I have unofficially studied the body my entire life: from childhood observations of my mother’s midwife visits to rural Amish and Mennonite families to a youthful fascination with the surgical nursing magazines that arrived at our home. Half of my family works mending and caring for bodies. Two of us care primarily for human souls. (There is also one enviably pragmatic MBA, whose daily work I can only imagine is much less messy.)

Cover Design by Paul Soupiset

All that means I am more than familiar with the awkward and occasionally elegant realities of living in these bodies. Emphasis on the awkward, if you ask my two adolescents. But it took burying 68 bodies in 5 ½ years to pitch me headlong into a reckoning with how divine human flesh can be. Not just some of it, but all of it.

Loving What Doesn’t Last is the fruit of that wrestling. While as a pastor I regularly accompany bodies into places others do not, I write primarily as a person who, like any of us, inhabits a body and wonders about its place in the universe. In a style Debbie Blue described as “lyrical” and “profound and a little bit funny at the same time,” I reflect in prose and poetry on particular people and their particular bodies. Holy frailty, of course, comes almost too close to home when it forces me to reckon with my own physiological inheritance with the same honest and earthy reverence for its visible and invisible scars.

Some bodies count in these United States. Some don’t. We know this, even if the truth makes us recoil. It’s as plain as the headlines hand-wringing over insulin prices or the sirens wailing through New York city streets last Spring in the COVID-19 pandemic’s first terrifying waves.
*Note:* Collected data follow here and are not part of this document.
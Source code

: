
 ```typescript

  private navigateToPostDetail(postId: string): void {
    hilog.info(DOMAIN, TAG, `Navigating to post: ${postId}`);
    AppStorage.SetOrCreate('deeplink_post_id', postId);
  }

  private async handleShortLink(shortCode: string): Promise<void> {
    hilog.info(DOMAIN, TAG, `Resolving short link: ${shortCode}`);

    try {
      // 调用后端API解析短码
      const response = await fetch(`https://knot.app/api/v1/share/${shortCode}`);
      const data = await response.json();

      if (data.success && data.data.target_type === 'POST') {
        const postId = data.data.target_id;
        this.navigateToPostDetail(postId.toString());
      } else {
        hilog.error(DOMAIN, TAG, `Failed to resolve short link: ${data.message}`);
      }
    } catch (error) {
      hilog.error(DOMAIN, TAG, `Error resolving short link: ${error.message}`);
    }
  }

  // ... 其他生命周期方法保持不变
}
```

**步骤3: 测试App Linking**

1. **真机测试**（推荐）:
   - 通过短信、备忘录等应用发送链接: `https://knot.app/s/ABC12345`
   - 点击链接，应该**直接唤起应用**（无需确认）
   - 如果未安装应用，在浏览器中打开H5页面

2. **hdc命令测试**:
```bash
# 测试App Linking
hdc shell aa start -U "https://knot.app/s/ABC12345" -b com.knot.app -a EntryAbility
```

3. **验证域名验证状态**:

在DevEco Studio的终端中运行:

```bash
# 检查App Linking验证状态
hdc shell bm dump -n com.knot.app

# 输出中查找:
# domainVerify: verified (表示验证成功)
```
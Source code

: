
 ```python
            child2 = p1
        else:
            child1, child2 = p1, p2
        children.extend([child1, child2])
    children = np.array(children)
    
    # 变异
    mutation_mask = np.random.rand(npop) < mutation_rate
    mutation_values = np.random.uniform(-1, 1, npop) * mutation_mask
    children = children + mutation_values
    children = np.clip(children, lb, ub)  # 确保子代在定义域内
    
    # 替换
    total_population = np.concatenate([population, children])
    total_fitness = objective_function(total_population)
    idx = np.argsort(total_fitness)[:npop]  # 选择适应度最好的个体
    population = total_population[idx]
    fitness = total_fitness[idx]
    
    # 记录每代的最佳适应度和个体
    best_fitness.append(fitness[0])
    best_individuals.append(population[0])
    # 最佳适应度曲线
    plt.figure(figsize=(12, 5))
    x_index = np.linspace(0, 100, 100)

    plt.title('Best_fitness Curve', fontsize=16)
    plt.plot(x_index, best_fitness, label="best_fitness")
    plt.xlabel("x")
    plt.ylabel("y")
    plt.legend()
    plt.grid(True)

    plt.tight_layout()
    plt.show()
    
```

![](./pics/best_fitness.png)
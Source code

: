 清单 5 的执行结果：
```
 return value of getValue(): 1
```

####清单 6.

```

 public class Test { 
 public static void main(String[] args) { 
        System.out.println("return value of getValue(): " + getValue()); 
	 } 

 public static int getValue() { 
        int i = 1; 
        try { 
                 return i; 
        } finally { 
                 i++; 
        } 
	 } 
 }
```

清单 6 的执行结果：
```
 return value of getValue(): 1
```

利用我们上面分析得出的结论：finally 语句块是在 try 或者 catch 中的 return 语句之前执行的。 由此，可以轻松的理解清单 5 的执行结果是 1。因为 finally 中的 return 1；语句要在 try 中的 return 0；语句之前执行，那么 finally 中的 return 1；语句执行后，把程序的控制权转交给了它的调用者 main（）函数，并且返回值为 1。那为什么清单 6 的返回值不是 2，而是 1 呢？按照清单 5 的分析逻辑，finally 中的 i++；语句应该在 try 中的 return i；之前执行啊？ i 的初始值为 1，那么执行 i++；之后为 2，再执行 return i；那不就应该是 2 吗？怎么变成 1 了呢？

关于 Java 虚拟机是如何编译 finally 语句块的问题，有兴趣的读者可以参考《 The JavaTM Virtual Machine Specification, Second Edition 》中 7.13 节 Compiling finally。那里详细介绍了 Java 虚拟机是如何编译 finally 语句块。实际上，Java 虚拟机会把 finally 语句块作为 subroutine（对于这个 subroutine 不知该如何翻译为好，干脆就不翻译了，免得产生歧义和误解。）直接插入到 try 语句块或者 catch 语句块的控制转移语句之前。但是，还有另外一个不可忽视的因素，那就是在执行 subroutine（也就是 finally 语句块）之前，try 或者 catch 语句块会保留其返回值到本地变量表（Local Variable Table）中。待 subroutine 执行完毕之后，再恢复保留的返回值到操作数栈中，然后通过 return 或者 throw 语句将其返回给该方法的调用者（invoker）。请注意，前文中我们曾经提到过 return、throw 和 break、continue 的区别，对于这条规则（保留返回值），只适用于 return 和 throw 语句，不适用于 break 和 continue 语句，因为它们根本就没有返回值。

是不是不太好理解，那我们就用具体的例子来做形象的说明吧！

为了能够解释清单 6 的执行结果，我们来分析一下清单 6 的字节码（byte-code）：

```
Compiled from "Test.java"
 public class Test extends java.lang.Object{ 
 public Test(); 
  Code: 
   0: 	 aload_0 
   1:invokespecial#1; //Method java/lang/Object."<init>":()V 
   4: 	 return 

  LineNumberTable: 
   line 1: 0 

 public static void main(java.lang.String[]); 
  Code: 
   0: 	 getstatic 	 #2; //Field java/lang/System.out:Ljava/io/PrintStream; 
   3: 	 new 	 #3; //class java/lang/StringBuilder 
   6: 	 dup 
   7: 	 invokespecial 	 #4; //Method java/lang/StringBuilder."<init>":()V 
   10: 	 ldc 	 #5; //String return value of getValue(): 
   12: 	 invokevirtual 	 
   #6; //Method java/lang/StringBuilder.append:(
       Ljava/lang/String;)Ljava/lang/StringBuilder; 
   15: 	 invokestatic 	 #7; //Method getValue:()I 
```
Loving What Doesn’t Last started with a poem written so that one particular body – a 21-year-old victim of the opioid epidemic – might not be forgotten. It has taken nearly ten years to get here. Thanks to Morehouse Press, I can now offer this book to readers with a prayer that we might grow to regard every body as holy.

I can’t wait to hear what you think.

The little one on my shoulder in this picture is now in middle school. That’s how long I’ve been working on this book.